AVS 51st International Symposium
    Surface Science Monday Sessions
       Session SS1-MoM

Paper SS1-MoM9
Direct Observation of Electron Emission from a Metal Surface Due to Scattering of Vibrationally Excited Molecules

Monday, November 15, 2004, 11:00 am, Room 210B

Session: Electronic Structure and Excitations
Presenter: J.D. White, University of California, Santa Barbara
Authors: J.D. White, University of California, Santa Barbara
J. Chen, University of California, Santa Barbara
D. Matsiev, University of California, Santa Barbara
D.J. Auerbach, Hitachi Global Storage Technologies
A.M. Wodtke, University of California, Santa Barbara
Correspondent: Click to Email
We report the observation of electron emission from low work function metal surfaces due to the scattering of highly vibrationally excited nitric oxide (NO) molecules.

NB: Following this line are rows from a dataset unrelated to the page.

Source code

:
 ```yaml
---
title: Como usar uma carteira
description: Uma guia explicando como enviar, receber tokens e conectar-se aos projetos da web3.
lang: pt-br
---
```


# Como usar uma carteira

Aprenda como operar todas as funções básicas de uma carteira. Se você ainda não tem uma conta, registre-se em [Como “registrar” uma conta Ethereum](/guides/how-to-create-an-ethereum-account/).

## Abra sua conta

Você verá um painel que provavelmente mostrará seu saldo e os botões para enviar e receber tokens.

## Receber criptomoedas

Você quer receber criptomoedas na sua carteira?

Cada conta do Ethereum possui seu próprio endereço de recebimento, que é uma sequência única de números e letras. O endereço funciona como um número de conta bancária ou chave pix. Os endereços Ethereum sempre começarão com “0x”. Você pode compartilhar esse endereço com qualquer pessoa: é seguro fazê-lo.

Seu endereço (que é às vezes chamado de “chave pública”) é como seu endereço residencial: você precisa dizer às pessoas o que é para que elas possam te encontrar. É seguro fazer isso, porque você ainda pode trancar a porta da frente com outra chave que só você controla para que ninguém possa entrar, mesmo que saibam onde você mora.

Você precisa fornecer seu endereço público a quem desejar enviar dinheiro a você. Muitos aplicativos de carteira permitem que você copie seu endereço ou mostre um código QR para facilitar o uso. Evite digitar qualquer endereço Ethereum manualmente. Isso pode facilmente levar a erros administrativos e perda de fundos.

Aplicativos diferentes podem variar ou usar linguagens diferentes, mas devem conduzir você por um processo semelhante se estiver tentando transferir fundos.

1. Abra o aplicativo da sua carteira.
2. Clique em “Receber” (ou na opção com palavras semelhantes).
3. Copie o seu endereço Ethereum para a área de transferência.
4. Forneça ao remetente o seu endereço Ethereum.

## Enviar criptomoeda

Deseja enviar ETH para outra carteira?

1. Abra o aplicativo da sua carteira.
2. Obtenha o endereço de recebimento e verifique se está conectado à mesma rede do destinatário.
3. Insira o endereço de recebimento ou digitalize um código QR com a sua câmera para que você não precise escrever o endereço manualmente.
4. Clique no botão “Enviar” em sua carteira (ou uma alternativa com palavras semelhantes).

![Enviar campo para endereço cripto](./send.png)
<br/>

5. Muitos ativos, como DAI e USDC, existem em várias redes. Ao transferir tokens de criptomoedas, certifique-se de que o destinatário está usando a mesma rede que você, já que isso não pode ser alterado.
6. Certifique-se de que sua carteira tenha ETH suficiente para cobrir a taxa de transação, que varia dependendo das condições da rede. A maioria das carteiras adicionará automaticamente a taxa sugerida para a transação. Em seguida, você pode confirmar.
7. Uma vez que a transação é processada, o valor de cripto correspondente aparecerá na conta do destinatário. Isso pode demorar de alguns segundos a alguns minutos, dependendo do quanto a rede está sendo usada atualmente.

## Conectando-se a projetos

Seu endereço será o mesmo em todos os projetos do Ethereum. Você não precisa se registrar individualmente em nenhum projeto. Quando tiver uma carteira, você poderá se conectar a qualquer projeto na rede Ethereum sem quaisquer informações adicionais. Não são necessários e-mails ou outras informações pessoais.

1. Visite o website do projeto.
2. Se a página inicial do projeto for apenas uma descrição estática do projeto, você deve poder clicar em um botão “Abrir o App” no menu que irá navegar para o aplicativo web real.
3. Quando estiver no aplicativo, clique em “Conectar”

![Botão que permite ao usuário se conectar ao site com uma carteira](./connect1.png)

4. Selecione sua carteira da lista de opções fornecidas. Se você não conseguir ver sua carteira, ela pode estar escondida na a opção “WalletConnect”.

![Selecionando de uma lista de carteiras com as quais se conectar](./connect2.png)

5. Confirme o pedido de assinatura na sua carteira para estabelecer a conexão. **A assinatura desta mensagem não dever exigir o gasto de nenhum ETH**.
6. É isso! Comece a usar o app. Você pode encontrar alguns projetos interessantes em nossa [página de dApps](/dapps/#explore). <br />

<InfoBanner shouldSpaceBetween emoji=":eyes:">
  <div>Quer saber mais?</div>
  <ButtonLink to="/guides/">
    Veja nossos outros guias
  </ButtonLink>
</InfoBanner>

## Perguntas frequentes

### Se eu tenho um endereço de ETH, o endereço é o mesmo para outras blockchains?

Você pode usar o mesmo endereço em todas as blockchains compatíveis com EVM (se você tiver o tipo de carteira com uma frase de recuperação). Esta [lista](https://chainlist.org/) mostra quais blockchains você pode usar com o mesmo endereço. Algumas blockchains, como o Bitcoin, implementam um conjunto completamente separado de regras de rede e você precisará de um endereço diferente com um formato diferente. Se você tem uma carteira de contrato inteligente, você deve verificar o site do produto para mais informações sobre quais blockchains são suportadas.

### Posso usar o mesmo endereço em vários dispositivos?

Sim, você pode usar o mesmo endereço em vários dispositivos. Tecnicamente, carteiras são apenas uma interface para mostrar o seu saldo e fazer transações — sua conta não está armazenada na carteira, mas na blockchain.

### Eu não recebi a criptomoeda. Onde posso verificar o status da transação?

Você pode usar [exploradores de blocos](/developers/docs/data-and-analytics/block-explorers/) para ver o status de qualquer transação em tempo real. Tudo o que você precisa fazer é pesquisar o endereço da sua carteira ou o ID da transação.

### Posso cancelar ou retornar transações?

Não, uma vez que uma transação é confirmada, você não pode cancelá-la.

Using Stimulated Emission Pumping (SEP) and Franck Condon Pumping (FCP), we prepare NO in vibrational states ranging from v=1 to v=18. SEP allows us to control explicitly the final vibrational state (from v=4 to v=18) while FCP allows us to prepare a range of states (dependent on the Franck Condon Factors) from v=0 to v=5 in the Electronic Ground State. These molecules are then scattered off of a low work function surface (~1.3 - 1.6 eV), in our case submonolayer cesium on gold, and the emitted electrons are detected with a Multi Channel Plate assembly. Our experiments indicate that the observed particles are indeed electrons which are promptly emitted after collision of the vibrationally excited NO with the surface. Vibrational energy dependence experiments suggest a threshold for emission at roughly the work function of the surface. The maximum efficiency we have measured is approximately 0.02 electrons per molecule. Possible mechanisms for vibrationally induced electron emission are discussed. Our results are very important in determining the limitations of using the Born Oppenheimer Approximation (BOA) to model highly excited gas-surface reaction dynamics. The transition state for molecular dissociation very likely involves molecules stretched to large bond distances, which can be approximated by highly vibrationally excited molecules. Experiments along this vein will help to determine how accurate it is to use the BOA for modeling these systems.